**Required work**
Gather each line of the records where "almacenar" appears.

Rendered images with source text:
[Start of section]
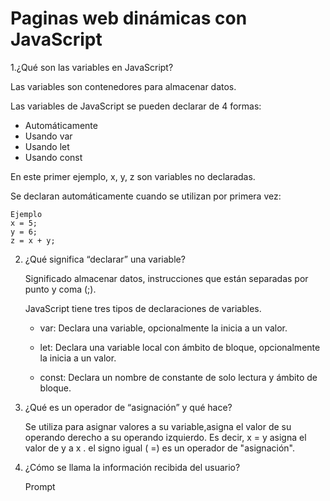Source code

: # Paginas web dinámicas con JavaScript  

1.¿Qué son las variables en JavaScript?  

   Las variables son contenedores para        almacenar datos.  
  
   Las variables de JavaScript se pueden      declarar de 4 formas:
    
  * Automáticamente
  * Usando var
  * Usando let
  * Usando const
 
   En este primer ejemplo, x, y, z son        variables no declaradas.  
 
   Se declaran automáticamente cuando se      utilizan por primera vez:

    Ejemplo
    x = 5;
    y = 6;
    z = x + y;  
    
2. ¿Qué significa “declarar” una variable?

    Significado almacenar datos,               instrucciones que están separadas por      punto y coma (;).
   
    JavaScript tiene tres tipos de             declaraciones de variables.

   + var:
     Declara una variable, opcionalmente        la inicia a un valor.

   + let:
     Declara una variable local con ámbito      de bloque, opcionalmente la inicia a       un valor.

   + const:
     Declara un nombre de constante de          solo lectura y ámbito de bloque.

   
3. ¿Qué es un operador de “asignación” y       qué hace?

    Se utiliza para asignar valores a su       variable,asigna el valor de su             operando derecho a su operando             izquierdo. Es decir, x =     y asigna      el valor de y a x . el signo     igual     ( =) es un operador de                     "asignación".

4. ¿Cómo se llama la información recibida     del usuario?
   
   Prompt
[End of section]
**Output for this exercise**
   Las variables son contenedores para        almacenar datos.  
    Significado almacenar datos,               instrucciones que están separadas por      punto y coma (;).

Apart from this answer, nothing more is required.